Subject: | Possible bad parsing of mbox file |
I'm using Mail::Box in an application involving the processing of Linux Kernel mbox archives. The mbox file in question that's causing this problem is ftp://ftp.uwsg.iu.edu/pub/mail.archive/kernel/kernel.0401.1
I load the file into Mail::Box with the following:
...
my $folder = $box->open(folder => $file, type => 'Mail::Box::Mbox');
push @all_messages, $folder->messages(); # Add all the messages.
..
And then I use Mail::Thread, and then run:
my $threader = new Mail::Thread(@all_messages);
$threader->thread;
This is the point at which, while processing the file, I receive this warning:
WARNING: Illegal character in field name From linux-kernel-owner+lnxkrnl-gauley.ucs.indiana.edu@vger.kernel.org Thu Jan 15 23
This is after being suspicious that the original "=40" was responsible, and I ran sed to replace these instances with "@". But no, this is the same From line that distinguishes the bottom of one message from the top of the next, and not a header.
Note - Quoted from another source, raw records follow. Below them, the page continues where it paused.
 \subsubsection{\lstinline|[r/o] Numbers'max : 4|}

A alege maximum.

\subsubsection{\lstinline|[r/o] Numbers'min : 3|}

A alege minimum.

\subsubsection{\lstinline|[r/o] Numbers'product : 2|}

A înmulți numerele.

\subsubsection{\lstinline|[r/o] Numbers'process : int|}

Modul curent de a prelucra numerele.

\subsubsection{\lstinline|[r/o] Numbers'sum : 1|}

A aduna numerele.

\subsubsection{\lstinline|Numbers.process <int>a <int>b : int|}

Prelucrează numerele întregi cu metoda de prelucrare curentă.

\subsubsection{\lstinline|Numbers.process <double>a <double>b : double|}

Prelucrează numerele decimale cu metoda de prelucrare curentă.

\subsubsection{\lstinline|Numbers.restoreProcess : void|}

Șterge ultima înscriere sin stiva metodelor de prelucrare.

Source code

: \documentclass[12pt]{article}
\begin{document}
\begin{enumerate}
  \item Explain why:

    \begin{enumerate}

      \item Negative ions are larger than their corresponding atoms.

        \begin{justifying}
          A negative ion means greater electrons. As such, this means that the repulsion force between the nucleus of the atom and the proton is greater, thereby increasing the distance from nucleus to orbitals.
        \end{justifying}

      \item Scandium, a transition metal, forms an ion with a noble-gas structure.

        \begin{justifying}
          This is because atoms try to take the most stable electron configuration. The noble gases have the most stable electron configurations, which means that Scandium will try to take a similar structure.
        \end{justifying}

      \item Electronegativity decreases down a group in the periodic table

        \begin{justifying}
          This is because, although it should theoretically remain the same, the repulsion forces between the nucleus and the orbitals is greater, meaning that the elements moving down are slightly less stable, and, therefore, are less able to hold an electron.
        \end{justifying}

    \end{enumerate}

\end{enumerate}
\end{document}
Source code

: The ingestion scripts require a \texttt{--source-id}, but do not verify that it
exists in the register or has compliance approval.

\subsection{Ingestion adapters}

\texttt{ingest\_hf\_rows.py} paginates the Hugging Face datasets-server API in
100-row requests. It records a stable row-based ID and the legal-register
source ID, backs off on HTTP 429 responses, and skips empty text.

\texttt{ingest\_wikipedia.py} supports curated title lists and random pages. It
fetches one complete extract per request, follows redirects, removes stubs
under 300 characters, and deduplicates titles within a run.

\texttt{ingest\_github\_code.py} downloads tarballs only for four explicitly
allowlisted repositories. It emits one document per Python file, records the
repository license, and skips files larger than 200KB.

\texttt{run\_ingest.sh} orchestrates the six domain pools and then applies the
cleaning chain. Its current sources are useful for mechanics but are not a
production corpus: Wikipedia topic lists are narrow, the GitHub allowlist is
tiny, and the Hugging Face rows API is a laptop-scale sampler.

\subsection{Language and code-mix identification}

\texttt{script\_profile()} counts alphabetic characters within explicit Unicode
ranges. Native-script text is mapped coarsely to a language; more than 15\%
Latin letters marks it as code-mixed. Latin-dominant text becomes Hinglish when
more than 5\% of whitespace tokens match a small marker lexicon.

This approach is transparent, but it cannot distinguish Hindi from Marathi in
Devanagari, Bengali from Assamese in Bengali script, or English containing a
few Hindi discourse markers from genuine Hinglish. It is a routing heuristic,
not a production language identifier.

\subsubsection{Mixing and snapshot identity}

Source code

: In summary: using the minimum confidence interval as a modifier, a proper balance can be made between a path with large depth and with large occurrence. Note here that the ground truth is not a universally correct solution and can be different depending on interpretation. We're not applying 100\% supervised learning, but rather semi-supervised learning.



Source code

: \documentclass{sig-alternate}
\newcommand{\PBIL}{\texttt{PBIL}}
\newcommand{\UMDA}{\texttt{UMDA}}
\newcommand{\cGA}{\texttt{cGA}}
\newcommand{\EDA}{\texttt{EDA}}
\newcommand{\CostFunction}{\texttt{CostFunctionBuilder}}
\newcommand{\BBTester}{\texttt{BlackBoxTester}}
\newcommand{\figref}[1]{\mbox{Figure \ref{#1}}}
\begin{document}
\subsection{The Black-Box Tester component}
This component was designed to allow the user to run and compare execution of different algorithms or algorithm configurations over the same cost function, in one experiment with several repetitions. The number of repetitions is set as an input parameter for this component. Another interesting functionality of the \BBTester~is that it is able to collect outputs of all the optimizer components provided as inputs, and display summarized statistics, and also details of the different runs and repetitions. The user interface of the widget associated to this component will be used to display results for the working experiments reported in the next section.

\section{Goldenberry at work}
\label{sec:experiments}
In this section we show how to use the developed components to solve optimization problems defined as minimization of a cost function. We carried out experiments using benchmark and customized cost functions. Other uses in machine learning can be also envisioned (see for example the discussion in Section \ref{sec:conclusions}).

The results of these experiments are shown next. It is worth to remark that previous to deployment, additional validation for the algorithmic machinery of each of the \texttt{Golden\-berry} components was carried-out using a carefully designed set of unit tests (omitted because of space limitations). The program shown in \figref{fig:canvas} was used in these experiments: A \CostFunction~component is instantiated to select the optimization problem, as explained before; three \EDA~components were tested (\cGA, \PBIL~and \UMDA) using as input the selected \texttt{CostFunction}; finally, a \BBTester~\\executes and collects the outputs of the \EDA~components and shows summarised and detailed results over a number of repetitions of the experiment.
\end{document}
It's only happening with this one file; other mboxes in the same directory don't have a problem. Similar lines in other files run smoothly.
More important than the warning, memory usage spikes. The process used 1.35Gb of memory before successfully running through the script. (Luckily this machine has 9Gb of swap.) The output was not significantly affected by the warning. The machine is a dual-processor Opteron, and is thus a 64-bit architecture. I believe this may be relevant because the same warning does NOT seem to occur on my 32-bit P3 laptop. I've verified that the files are identical.
Any ideas?